The ETL process has been designed specifically to transfer data from its source database into a data warehouse. However, the challenges and complexities of ETL can make it hard to implement successfully for all of your enterprise data. For this reason, Amazon has introduced AWS Glue.
So, let us begin with our first topic.
What is AWS Glue?
AWS Glue is a fully managed ETL service. It makes it simple and cost-effective to categorize data, clean it, enrich it, and move it swiftly and reliably between various data stores.
It comprises of components such as a central metadata repository known as the AWS Glue Data Catalog, an ETL engine that automatically generates Python or Scala code, and a flexible scheduler that handles dependency resolution, job monitoring, and retries.
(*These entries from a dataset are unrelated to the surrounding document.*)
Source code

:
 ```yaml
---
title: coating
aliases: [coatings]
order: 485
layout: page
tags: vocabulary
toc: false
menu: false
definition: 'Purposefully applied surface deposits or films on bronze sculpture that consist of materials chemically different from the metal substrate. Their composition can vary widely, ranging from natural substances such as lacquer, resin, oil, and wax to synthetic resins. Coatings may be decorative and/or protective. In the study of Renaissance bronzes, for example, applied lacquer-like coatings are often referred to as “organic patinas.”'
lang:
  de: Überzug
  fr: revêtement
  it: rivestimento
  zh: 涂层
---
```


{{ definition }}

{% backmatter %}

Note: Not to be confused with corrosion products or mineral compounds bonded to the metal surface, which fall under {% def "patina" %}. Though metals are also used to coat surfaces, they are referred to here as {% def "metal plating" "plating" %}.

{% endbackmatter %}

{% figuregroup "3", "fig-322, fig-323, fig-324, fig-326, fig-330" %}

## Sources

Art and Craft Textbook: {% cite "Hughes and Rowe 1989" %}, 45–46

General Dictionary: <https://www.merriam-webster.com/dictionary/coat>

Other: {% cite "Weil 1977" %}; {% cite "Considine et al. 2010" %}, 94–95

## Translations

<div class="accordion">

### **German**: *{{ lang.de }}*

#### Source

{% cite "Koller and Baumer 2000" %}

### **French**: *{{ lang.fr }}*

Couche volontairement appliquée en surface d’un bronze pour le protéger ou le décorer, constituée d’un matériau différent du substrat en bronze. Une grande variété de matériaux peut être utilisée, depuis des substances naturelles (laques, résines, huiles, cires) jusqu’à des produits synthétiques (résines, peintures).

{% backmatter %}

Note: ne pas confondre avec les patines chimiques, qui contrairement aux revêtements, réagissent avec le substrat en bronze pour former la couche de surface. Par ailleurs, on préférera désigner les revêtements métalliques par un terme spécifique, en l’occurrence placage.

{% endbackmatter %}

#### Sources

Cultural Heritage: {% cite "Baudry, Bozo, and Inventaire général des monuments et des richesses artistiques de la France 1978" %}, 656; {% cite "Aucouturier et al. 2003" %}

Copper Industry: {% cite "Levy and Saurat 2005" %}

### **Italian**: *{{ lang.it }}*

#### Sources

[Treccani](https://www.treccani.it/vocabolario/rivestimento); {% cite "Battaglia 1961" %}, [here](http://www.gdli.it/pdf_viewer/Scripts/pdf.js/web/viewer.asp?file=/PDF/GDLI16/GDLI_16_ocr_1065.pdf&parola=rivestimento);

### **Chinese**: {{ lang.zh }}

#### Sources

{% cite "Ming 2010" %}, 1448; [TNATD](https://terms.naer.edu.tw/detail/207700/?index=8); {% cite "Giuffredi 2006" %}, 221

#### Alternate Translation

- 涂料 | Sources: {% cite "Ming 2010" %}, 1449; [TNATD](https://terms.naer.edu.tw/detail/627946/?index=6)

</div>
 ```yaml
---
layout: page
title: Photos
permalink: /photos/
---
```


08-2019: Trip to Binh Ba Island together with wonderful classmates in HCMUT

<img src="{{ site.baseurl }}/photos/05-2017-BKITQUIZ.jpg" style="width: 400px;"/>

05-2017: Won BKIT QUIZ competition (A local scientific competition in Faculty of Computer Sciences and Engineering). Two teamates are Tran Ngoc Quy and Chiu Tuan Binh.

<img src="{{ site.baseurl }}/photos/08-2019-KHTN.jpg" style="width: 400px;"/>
AWS Glue is serverless, which means that there’s no infrastructure to set up or manage.
AWS Glue Features
Now that we’ve covered the basics, let’s explore the powerful features that make AWS Glue a standout service for data integration.
AWS Glue offers these capabilities:
- Run ETL jobs as newly collected data arrives – For example, AWS Glue enables automatic execution of ETL jobs whenever new data is added to your Amazon Simple Storage Service (S3) buckets.
- Data Catalog – Utilize it to quickly explore and search various AWS datasets without having to relocate the data. The cataloged data is readily searchable and can be queried using Amazon Athena, Amazon Redshift Spectrum, and Amazon EMR.
- AWS Glue Studio – It facilitates no-code ETL tasks. AWS Glue Studio allows you to visually construct, execute, and oversee AWS Glue ETL jobs. You can move and transform data using a drag-and-drop interface. AWS Glue automatically generates the code.
- Multi-method support – Accommodates a range of data processing techniques and workloads, including ETL, ELT, batch, and streaming. Additionally, you can utilize your preferred method, whether by dragging and dropping, coding, or linking to your notebook.
- AWS Glue Data Quality – Automatically establishes, oversees, and checks data quality rules. This guarantees high-quality data across your data lakes and pipelines.
- AWS Glue DataBrew – This allows you to explore and engage with data straight from your data lake, data warehouses, and databases. You can accomplish this using Amazon S3, Amazon Redshift, AWS Lake Formation, Amazon Aurora, and Amazon Relational Database Service (RDS).
Additionally, DataBrew offers more than 250 prebuilt transformations to automate data preparation tasks, such as filtering anomalies, correcting invalid values, and standardizing formats.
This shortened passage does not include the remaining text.